Could you return the data below exactly as it appears?

[Dataset entries]

++++

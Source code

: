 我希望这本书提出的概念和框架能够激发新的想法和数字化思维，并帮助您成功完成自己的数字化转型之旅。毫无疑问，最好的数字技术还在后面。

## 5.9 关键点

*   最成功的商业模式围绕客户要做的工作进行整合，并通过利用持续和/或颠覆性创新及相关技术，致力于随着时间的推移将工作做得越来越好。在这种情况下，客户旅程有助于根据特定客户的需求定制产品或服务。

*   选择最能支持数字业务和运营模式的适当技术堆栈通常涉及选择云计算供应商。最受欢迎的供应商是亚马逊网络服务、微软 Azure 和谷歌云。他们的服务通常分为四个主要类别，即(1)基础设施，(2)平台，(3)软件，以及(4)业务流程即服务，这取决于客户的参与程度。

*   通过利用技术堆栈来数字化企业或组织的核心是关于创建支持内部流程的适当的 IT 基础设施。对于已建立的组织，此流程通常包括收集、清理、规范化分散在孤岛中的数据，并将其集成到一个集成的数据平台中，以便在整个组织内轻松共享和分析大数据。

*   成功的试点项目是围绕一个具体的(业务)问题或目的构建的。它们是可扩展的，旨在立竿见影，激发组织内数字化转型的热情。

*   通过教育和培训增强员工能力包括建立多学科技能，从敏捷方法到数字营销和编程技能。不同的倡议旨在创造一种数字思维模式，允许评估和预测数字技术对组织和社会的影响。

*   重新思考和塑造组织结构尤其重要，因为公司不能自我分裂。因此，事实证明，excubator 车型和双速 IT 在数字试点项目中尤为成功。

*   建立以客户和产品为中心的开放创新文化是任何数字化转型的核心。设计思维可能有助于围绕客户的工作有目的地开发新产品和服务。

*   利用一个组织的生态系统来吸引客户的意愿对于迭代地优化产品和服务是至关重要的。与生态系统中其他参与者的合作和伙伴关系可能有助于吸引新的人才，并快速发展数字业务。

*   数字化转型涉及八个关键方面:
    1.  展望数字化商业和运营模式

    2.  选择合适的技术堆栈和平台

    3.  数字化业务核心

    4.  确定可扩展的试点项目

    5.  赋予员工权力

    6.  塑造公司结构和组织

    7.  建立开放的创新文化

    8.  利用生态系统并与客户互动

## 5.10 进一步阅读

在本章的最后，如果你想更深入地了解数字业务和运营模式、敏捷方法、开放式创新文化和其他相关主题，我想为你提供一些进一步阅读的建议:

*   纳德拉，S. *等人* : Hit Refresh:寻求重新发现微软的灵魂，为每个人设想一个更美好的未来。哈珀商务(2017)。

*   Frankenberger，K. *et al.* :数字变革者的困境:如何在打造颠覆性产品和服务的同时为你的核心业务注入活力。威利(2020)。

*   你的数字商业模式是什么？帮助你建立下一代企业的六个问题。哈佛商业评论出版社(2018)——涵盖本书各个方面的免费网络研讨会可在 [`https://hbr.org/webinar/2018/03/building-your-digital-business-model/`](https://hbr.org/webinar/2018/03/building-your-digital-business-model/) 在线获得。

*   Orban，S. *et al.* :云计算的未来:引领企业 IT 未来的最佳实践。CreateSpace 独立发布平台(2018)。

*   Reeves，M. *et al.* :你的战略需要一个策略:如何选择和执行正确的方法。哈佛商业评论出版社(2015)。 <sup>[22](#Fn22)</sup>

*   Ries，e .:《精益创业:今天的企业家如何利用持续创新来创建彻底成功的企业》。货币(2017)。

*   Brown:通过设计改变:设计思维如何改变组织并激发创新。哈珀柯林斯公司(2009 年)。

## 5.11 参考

++++

__WRITTEN ANSWER__.
Source code

: 我希望这本书提出的概念和框架能够激发新的想法和数字化思维，并帮助您成功完成自己的数字化转型之旅。毫无疑问，最好的数字技术还在后面。

## 5.9 关键点

*   最成功的商业模式围绕客户要做的工作进行整合，并通过利用持续和/或颠覆性创新及相关技术，致力于随着时间的推移将工作做得越来越好。在这种情况下，客户旅程有助于根据特定客户的需求定制产品或服务。

*   选择最能支持数字业务和运营模式的适当技术堆栈通常涉及选择云计算供应商。最受欢迎的供应商是亚马逊网络服务、微软 Azure 和谷歌云。他们的服务通常分为四个主要类别，即(1)基础设施，(2)平台，(3)软件，以及(4)业务流程即服务，这取决于客户的参与程度。

*   通过利用技术堆栈来数字化企业或组织的核心是关于创建支持内部流程的适当的 IT 基础设施。对于已建立的组织，此流程通常包括收集、清理、规范化分散在孤岛中的数据，并将其集成到一个集成的数据平台中，以便在整个组织内轻松共享和分析大数据。

*   成功的试点项目是围绕一个具体的(业务)问题或目的构建的。它们是可扩展的，旨在立竿见影，激发组织内数字化转型的热情。

*   通过教育和培训增强员工能力包括建立多学科技能，从敏捷方法到数字营销和编程技能。不同的倡议旨在创造一种数字思维模式，允许评估和预测数字技术对组织和社会的影响。

*   重新思考和塑造组织结构尤其重要，因为公司不能自我分裂。因此，事实证明，excubator 车型和双速 IT 在数字试点项目中尤为成功。

*   建立以客户和产品为中心的开放创新文化是任何数字化转型的核心。设计思维可能有助于围绕客户的工作有目的地开发新产品和服务。

*   利用一个组织的生态系统来吸引客户的意愿对于迭代地优化产品和服务是至关重要的。与生态系统中其他参与者的合作和伙伴关系可能有助于吸引新的人才，并快速发展数字业务。

*   数字化转型涉及八个关键方面:
    1.  展望数字化商业和运营模式

    2.  选择合适的技术堆栈和平台

    3.  数字化业务核心

    4.  确定可扩展的试点项目

    5.  赋予员工权力

    6.  塑造公司结构和组织

    7.  建立开放的创新文化

    8.  利用生态系统并与客户互动

## 5.10 进一步阅读

在本章的最后，如果你想更深入地了解数字业务和运营模式、敏捷方法、开放式创新文化和其他相关主题，我想为你提供一些进一步阅读的建议:

*   纳德拉，S. *等人* : Hit Refresh:寻求重新发现微软的灵魂，为每个人设想一个更美好的未来。哈珀商务(2017)。

*   Frankenberger，K. *et al.* :数字变革者的困境:如何在打造颠覆性产品和服务的同时为你的核心业务注入活力。威利(2020)。

*   你的数字商业模式是什么？帮助你建立下一代企业的六个问题。哈佛商业评论出版社(2018)——涵盖本书各个方面的免费网络研讨会可在 [`https://hbr.org/webinar/2018/03/building-your-digital-business-model/`](https://hbr.org/webinar/2018/03/building-your-digital-business-model/) 在线获得。

*   Orban，S. *et al.* :云计算的未来:引领企业 IT 未来的最佳实践。CreateSpace 独立发布平台(2018)。

*   Reeves，M. *et al.* :你的战略需要一个策略:如何选择和执行正确的方法。哈佛商业评论出版社(2015)。 <sup>[22](#Fn22)</sup>

*   Ries，e .:《精益创业:今天的企业家如何利用持续创新来创建彻底成功的企业》。货币(2017)。

*   Brown:通过设计改变:设计思维如何改变组织并激发创新。哈珀柯林斯公司(2009 年)。

## 5.11 参考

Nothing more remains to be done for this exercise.